試合を見守ったチェ・ヨンイル団長は「遠征に参加した全員にとって今回の試合が負担だったのは事実」とし、「厳しい環境のなかで選手たちがよく戦った。最初から最後まで難しかったが、サッカー関係者として後輩たちが誇らしい。私たちは勝つために行ったが、引き分けという結果にも満足している」と感想を伝えた。

チェ団長の言葉通り、北朝鮮戦はサッカーの試合と表現しづらいほど荒れた。

チェ団長は「まるで戦争をするかのように試合を行った。(北朝鮮の)選手たちは負けなくないという目つきをしていた。私たちは技術的に勝とうとするサッカーをしたが、北朝鮮は精神力が加わったサッカーをした。だから試合自体が荒々しかった。

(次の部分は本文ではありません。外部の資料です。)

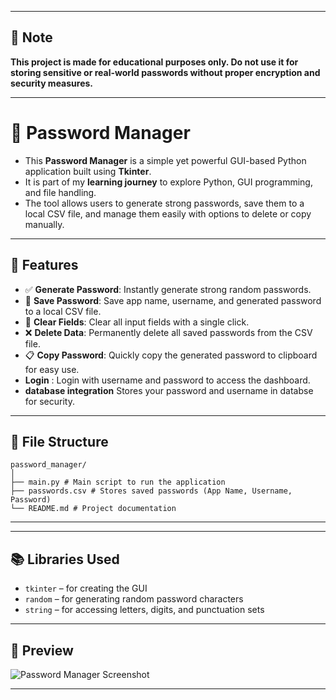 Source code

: 
---
## 📌 Note

**This project is made for educational purposes only. Do not use it for storing sensitive or real-world passwords without proper encryption and security measures.**

---
# 🔐 Password Manager

- This **Password Manager** is a simple yet powerful GUI-based Python application built using **Tkinter**.  
- It is part of my **learning journey** to explore Python, GUI programming, and file handling.  
- The tool allows users to generate strong passwords, save them to a local CSV file, and manage them easily with options to delete or copy manually.

---

## 🚀 Features

- ✅ **Generate Password**: Instantly generate strong random passwords.
- 💾 **Save Password**: Save app name, username, and generated password to a local CSV file.
- 🧹 **Clear Fields**: Clear all input fields with a single click.
- ❌ **Delete Data**: Permanently delete all saved passwords from the CSV file.
- 📋 **Copy Password**: Quickly copy the generated password to clipboard for easy use.
- **Login** : Login with username and password to access the dashboard.
- **database integration** Stores your password and username in databse for security.

---

## 📁 File Structure

```
password_manager/
│
├── main.py # Main script to run the application
├── passwords.csv # Stores saved passwords (App Name, Username, Password)
└── README.md # Project documentation
```
---


---

## 📚 Libraries Used

- `tkinter` – for creating the GUI
- `random` – for generating random password characters
- `string` – for accessing letters, digits, and punctuation sets

---

## 📸 Preview

![Password Manager Screenshot](Screenshot%202025-07-02%20171050.png)

---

選手たちが負傷なしに試合を終えただけでも満足している。アウェーで勝ち点1を獲得できて良かったと思う」と話した。

試合の状況に関しては、「肘や手は基本であり、空中にボールがあれば膝まで使ってぶつかってきて大変だった」と過酷さを説明した。

韓国代表の平壌遠征を終え、帰国したチェ・ヨンイル団長

試合前から注目も雑音も多い平壌遠征だった。取材陣と応援団の訪朝も期待されたが最終的に不可能となり、選手団だけの平壌遠征になった。特に今回の試合は生中継もなく、情報がほとんど入らない無観客試合となった。

チェ団長は、「(観客を)待っていた私たちも驚いた。1時間30分前に競技場に到着した。競技場が開いたら、5万人の観衆が詰めかけていると思っていた。ところが最後まで会場は開かず、選手たちもベント監督も驚いた」と振り返った。

北朝鮮側の関係者に観客がいないことについて聞いたチェ団長は、「担当者に聞いてみると“(観客は)来たくなかったから来なかったのだろう”と答えを濁した。正確な回答をしなかった」と付け加えた。

韓国代表は多くの統制のなかで平壌遠征を行った。宿泊施設から一歩も出られなかったという話もあった。

チェ団長は「通信自体を行うことができなかった。(ホテルには)インターネット自体が最初からできなかった。ホテルから外に出られないようにしていたし、外部からも入ってこられないようにした」とし、「(北朝鮮側の関係者は)自分たちの規定通り、こうしなければならないと言った。それ以上聞いても、目を合わせることも答えもしなかった」と説明した。

今回の平壌遠征で、韓国代表は簡単にはできない経験を積んだ。

チェ団長は「(再び対戦するときは)こらしめるよ」とし、「実力では私たちが上だ。技術的にもサッカーとしても、私たちがはるかに良い。上手くできるはずだ。困難な状況でも、一生懸命に最善を尽くした選手たちに感謝したい」と述べた。